That ruling would ordinarily fall well within the district court’s broad
discretion over evidentiary matters, but we have made clear that “this is not
ordinary litigation.” Bell II, 723 F.3d at 1034. Indeed, in the prior appeal, we took
the “extraordinary” step of withdrawing and amending our own mandate to avoid
an inequitable result in this equitable proceeding. See id. The import of that action
was unmistakable: Equity must be done in this action, and it would be inequitable
to bestow a windfall on TCID, “which is at fault for the excess diversions,” to the
detriment of the Tribe and Pyramid Lake, “which the OCAPs are supposed to
protect.” Id.; accord Bell I, 602 F.3d at 1081 (emphasizing that the purpose of the
federal statute that authorizes this recoupment action is “to protect the Tribe’s
enjoyment of Pyramid Lake”). Permitting TCID to escape liability for its repeated
violations of federal law because the case is now in a posture that requires the
6
United States and the Tribe to base any request for recoupment on historical—and
apparently uncontroverted—data that was admitted for a different purpose at trial
plainly contravenes the spirit of Bell II.
That result would also offend the equitable doctrine of unclean hands, which
“gives wide range to the equity court’s use of discretion in refusing to aid the
unclean litigant.” Precision Instrument Mfg. Co. v. Auto. Maint. Mach. Co., 324
U.S. 806, 815 (1945); id. at 814 (“[H]e who comes into equity must come with
clean hands.”). That doctrine takes on “wider and more significant proportions”
where, as here, “a suit in equity concerns the public interest as well as the private
interests of the litigants.” Id. at 815. The Fallon Paiute Shoshone Indian Tribes
Water Rights Settlement Act of 1990, Pub. L. No. 101-618, 104 Stat. 3289, which
authorizes this suit, was, among other purposes, enacted to “fulfill the goals of the
Endangered Species Act by promoting the enhancement and recovery of the
Pyramid Lake fishery.” Settlement Act § 202(f). Recovery is thus essential to the
public interest as well as the interests of the Tribe. In light of those weighty
equitable considerations and our efforts to ensure that an equitable remedy is
available to the United States and the Tribe throughout the history of this litigation,
it was an error to deny altogether recovery to the United States and the Tribe for
1985 and 1986.
4. We have previously remarked on the importance of finality for all
7
interested parties in this litigation, which implicates the competing and significant
interests of the reclamation system, the Tribe, and the environment. See Bell II,
723 F.3d at 1035. To that end, we believe that finally resolving the outstanding
recoupment question is in the best interests of all parties. We have reviewed the
parties’ submissions in our court and the district court, and, exercising our broad
discretionary authority to fashion an equitable remedy, we conclude that the Tribe
is entitled to recoup a total of 8,300 acre-feet of water for the years 1985 and 1986.

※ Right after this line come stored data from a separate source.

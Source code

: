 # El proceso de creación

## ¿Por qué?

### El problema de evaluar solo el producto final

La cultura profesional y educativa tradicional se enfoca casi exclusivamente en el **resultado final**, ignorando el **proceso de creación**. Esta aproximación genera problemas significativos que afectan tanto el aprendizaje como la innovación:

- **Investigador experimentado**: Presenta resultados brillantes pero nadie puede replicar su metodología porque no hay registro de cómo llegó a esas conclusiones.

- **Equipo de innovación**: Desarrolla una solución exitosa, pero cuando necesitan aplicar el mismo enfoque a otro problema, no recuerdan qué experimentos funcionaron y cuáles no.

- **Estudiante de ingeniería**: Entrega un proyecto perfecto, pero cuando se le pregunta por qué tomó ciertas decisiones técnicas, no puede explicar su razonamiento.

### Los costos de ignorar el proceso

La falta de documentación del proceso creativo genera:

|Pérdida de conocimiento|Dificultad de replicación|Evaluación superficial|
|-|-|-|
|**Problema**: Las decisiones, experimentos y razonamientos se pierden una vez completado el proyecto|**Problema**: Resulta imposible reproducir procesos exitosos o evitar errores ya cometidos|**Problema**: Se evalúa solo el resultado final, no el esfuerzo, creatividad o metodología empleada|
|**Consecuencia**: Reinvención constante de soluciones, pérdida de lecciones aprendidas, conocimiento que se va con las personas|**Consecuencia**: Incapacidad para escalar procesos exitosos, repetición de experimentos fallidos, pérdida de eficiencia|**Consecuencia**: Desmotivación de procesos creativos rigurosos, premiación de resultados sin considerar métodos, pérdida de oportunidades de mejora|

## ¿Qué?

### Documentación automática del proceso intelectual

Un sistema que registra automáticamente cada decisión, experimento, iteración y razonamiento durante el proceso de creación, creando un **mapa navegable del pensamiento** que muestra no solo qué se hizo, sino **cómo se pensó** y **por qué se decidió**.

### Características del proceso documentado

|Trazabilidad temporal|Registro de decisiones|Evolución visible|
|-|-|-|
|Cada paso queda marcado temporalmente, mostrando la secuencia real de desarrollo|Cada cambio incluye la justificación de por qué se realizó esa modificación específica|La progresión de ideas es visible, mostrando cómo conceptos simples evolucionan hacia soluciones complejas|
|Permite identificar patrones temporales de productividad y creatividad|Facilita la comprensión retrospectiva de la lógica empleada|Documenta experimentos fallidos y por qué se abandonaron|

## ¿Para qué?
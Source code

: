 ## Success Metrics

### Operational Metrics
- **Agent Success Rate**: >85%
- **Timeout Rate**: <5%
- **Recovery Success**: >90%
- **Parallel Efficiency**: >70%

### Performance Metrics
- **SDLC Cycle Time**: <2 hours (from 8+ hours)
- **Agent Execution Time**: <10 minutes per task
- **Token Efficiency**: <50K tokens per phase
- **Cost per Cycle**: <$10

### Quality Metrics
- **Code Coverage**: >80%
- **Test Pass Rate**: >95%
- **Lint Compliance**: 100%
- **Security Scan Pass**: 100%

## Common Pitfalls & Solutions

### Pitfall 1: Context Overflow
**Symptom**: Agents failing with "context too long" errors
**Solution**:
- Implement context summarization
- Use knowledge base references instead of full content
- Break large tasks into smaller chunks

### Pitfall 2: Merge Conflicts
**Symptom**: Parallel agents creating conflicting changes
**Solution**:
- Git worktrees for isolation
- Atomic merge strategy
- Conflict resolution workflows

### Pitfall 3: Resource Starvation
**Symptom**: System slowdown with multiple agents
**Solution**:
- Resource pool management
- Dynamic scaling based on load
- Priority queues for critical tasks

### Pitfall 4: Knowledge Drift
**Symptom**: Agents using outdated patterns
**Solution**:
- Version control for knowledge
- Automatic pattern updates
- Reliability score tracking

That amount is supported by historical data and is the most conservative of the
figures put forward by the United States in the district court. Although it may not
perfectly measure the volume of illegal diversions that may have occurred in 1985
and 1986, we conclude that 8,300 acre-feet is much more likely to be an
underestimate than an overestimate of the amount of water that TCID improperly
diverted and that TCID’s procedural and methodological objections therefore
should not preclude an award in that amount. We also conclude that finality in this
litigation will yield the most equitable result for all parties even if the precise
amount of the award is necessarily imperfect.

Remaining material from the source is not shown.